Vint 1968 et l’émancipation des femmes, le «lundi noir» de l’industrie de l’étiquette. Broderie et bonnes manières sont flanquées par la fenêtre. Les femmes commencent à étudier, travailler, puis revendiquer les mêmes droits que le sexe fort. Plus besoin de savoir jouer au clavecin pour réussir sa vie. Dans les années 1990, la quasi-totalité des écoles de bonnes manières ferment boutique. En Suisse, c’est l’extinction générale. «La question de la succession a joué un grand rôle dans la disparition de ces écoles, souligne Philippe Neri, héritier unique de Villa Pierrefeu. La valeur de l’immobilier ayant passablement augmenté, je pense notamment à Beau-Cèdre (Clarens) ou au Mesnil (Montreux), les successeurs ont préféré vendre.»
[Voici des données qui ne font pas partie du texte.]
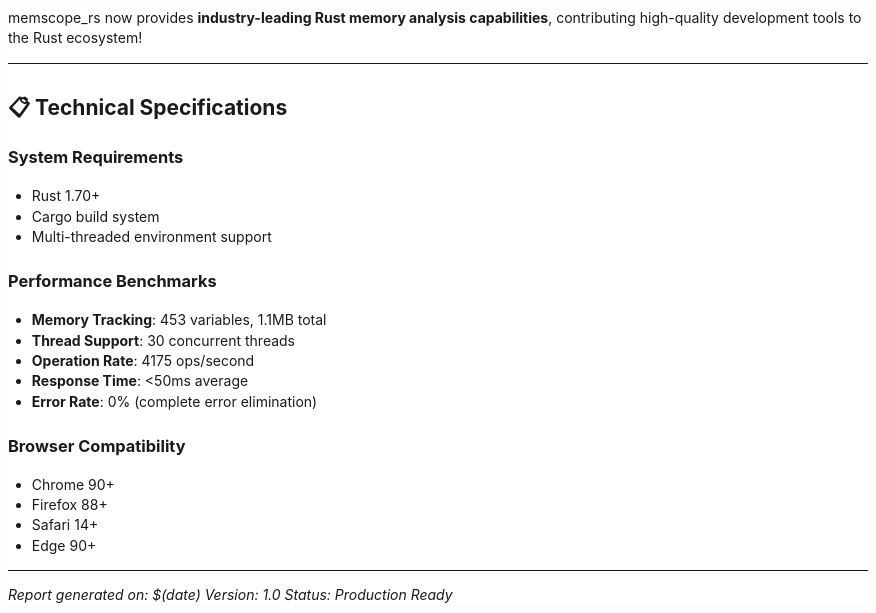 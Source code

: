 memscope_rs now provides **industry-leading Rust memory analysis capabilities**, contributing high-quality development tools to the Rust ecosystem!

---

## 📋 Technical Specifications

### **System Requirements**
- Rust 1.70+
- Cargo build system
- Multi-threaded environment support

### **Performance Benchmarks**
- **Memory Tracking**: 453 variables, 1.1MB total
- **Thread Support**: 30 concurrent threads
- **Operation Rate**: 4175 ops/second
- **Response Time**: <50ms average
- **Error Rate**: 0% (complete error elimination)

### **Browser Compatibility**
- Chrome 90+
- Firefox 88+
- Safari 14+
- Edge 90+

---

*Report generated on: $(date)*
*Version: 1.0*
*Status: Production Ready* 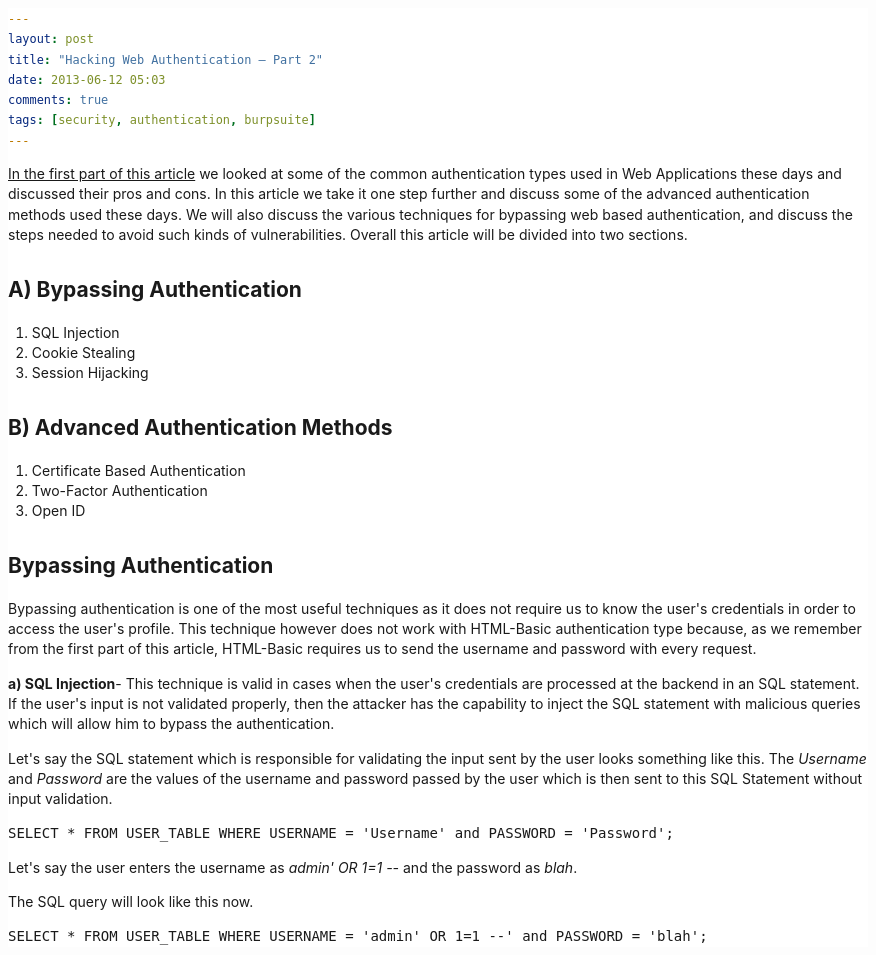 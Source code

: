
 ```yaml
---
layout: post
title: "Hacking Web Authentication – Part 2"
date: 2013-06-12 05:03
comments: true
tags: [security, authentication, burpsuite]
---
```


[In the first part of this article](http://highaltitudehacks.com/blog/2013/06/12/hacking-web-authentication-part-1/) we looked at some of the common authentication types used in Web Applications these days and discussed their pros and cons. In this article we take it one step further and discuss some of the advanced authentication methods used these days. We will also discuss the various techniques for bypassing web based authentication, and discuss the steps needed to avoid such kinds of vulnerabilities. Overall this article will be divided into two sections.



## A) Bypassing Authentication

1.  SQL Injection
2.  Cookie Stealing
3.  Session Hijacking

## B) Advanced Authentication Methods

1.  Certificate Based Authentication
2.  Two-Factor Authentication
3.  Open ID

## Bypassing Authentication

Bypassing authentication is one of the most useful techniques as it does not require us to know the user's credentials in order to access the user's profile. This technique however does not work with HTML-Basic authentication type because, as we remember from the first part of this article, HTML-Basic requires us to send the username and password with every request.

**a) SQL Injection**- This technique is valid in cases when the user's credentials are processed at the backend in an SQL statement. If the user's input is not validated properly, then the attacker has the capability to inject the SQL statement with malicious queries which will allow him to bypass the authentication.

Let's say the SQL statement which is responsible for validating the input sent by the user looks something like this. The _Username_ and _Password_ are the values of the username and password passed by the user which is then sent to this SQL Statement without input validation.

<pre>SELECT * FROM USER_TABLE WHERE USERNAME = 'Username' and PASSWORD = 'Password';</pre>

Let's say the user enters the username as _admin' OR 1=1 --_ and the password as _blah_.

The SQL query will look like this now.

<pre>SELECT * FROM USER_TABLE WHERE USERNAME = 'admin' OR 1=1 --' and PASSWORD = 'blah';</pre>
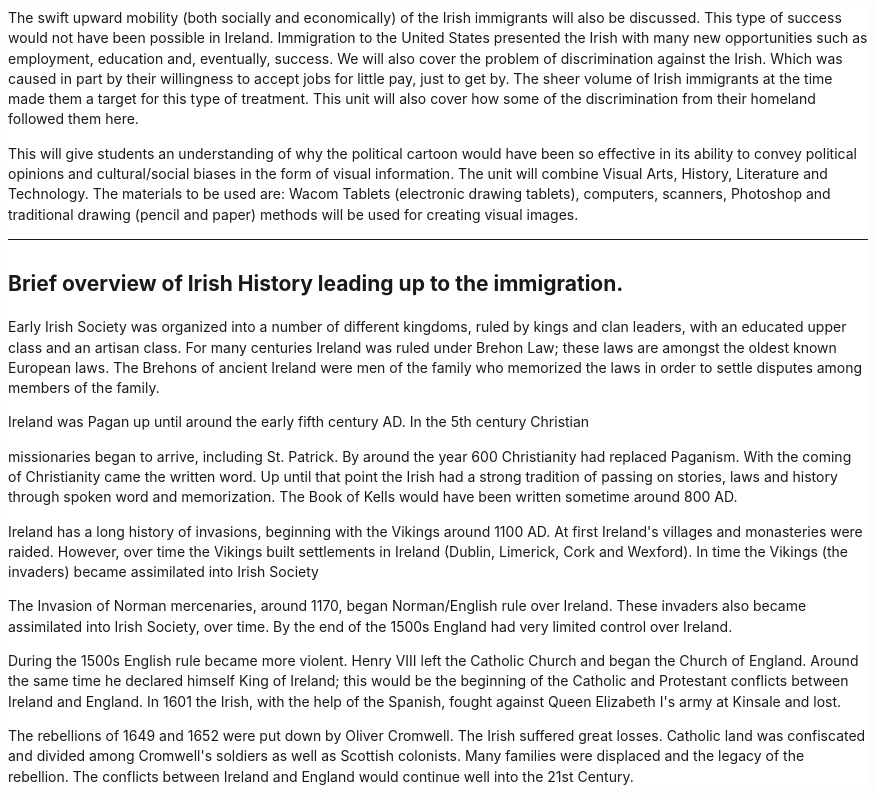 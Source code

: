  </p>
<p>
  The swift upward mobility (both socially and economically) of the Irish immigrants will also be discussed. This type of success would not have been possible in Ireland. Immigration to the United States presented the Irish with many new opportunities such as employment, education and, eventually, success. We will also cover the problem of discrimination against the Irish. Which was caused in part by their willingness to accept jobs for little pay, just to get by. The sheer volume of Irish immigrants at the time made them a target for this type of treatment. This unit will also cover how some of the discrimination from their homeland followed them here.
 </p>
<p>
  This will give students an understanding of why the political cartoon would have been so effective in its ability to convey political opinions and cultural/social biases in the form  of visual information. The unit will combine Visual Arts, History, Literature and Technology. The materials to be used are: Wacom Tablets (electronic drawing tablets), computers, scanners, Photoshop and traditional drawing (pencil and paper) methods will be used for creating visual images.
 </p>

<hr/>
 <h2>
  Brief overview of Irish History leading up to the immigration.
 </h2>
 <p>
  Early Irish Society was organized into a number of different kingdoms, ruled by kings and clan leaders, with an educated upper class and an artisan class. For many centuries Ireland was ruled under Brehon Law; these laws are amongst the oldest known European laws. The Brehons of ancient Ireland were men of the family who memorized the laws in order to settle disputes among members of the family.
 </p>
<p>
  Ireland was Pagan up until around the early fifth century AD. In the 5th century Christian
 </p>
 <p>
  missionaries began to arrive, including St. Patrick. By around the year 600 Christianity had replaced Paganism. With the coming of Christianity came the written word. Up until that point the Irish had a strong tradition of passing on stories, laws and history through spoken word and memorization. The Book of Kells would have been written sometime around 800 AD.
 </p>
<p>
  Ireland has a long history of invasions, beginning with the Vikings around 1100 AD. At first Ireland's villages and monasteries were raided. However, over time the Vikings built settlements in Ireland (Dublin, Limerick, Cork and Wexford). In time the Vikings (the invaders) became assimilated into Irish Society
 </p>
<p>
  The Invasion of Norman mercenaries, around 1170, began Norman/English rule over Ireland. These invaders also became assimilated into Irish Society, over time. By the end of the 1500s England had very limited control over Ireland.
 </p>
<p>
  During the 1500s English rule became more violent. Henry VIII left the Catholic Church and began the Church of England. Around the same time he declared himself King of Ireland; this would be the beginning of the Catholic and Protestant conflicts between Ireland and England. In 1601 the Irish, with the help of the Spanish, fought against Queen Elizabeth I's army at Kinsale and lost.
 </p>
<p>
  The rebellions of 1649 and 1652 were put down by Oliver Cromwell. The Irish suffered great losses. Catholic land was confiscated and divided among Cromwell's soldiers as well as Scottish colonists. Many families were displaced and the legacy of the rebellion. The conflicts between Ireland and England would continue well into the 21st Century.
 </p>
<p>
«Non, nous ne sommes justement pas le village d’Astérix», rétorque Viviane Neri, qui parvint, malgré la disette des années 1990, à garder son business ouvert. «Nous avons survécu parce que nous étions moins snobs que les autres.» Alors que le Vieux Monde se désintéresse progressivement de l’étiquette et du protocole, Viviane Neri adapte sa stratégie. C’est en Amérique latine qu’elle part chercher sa clientèle de substitution. Les cours sont traduits en anglais et en espagnol, adaptés à un savoir-vivre de plus en plus international. Bien que peu fréquenté, Pierrefeu réussit, coûte que coûte, à garder son établissement ouvert.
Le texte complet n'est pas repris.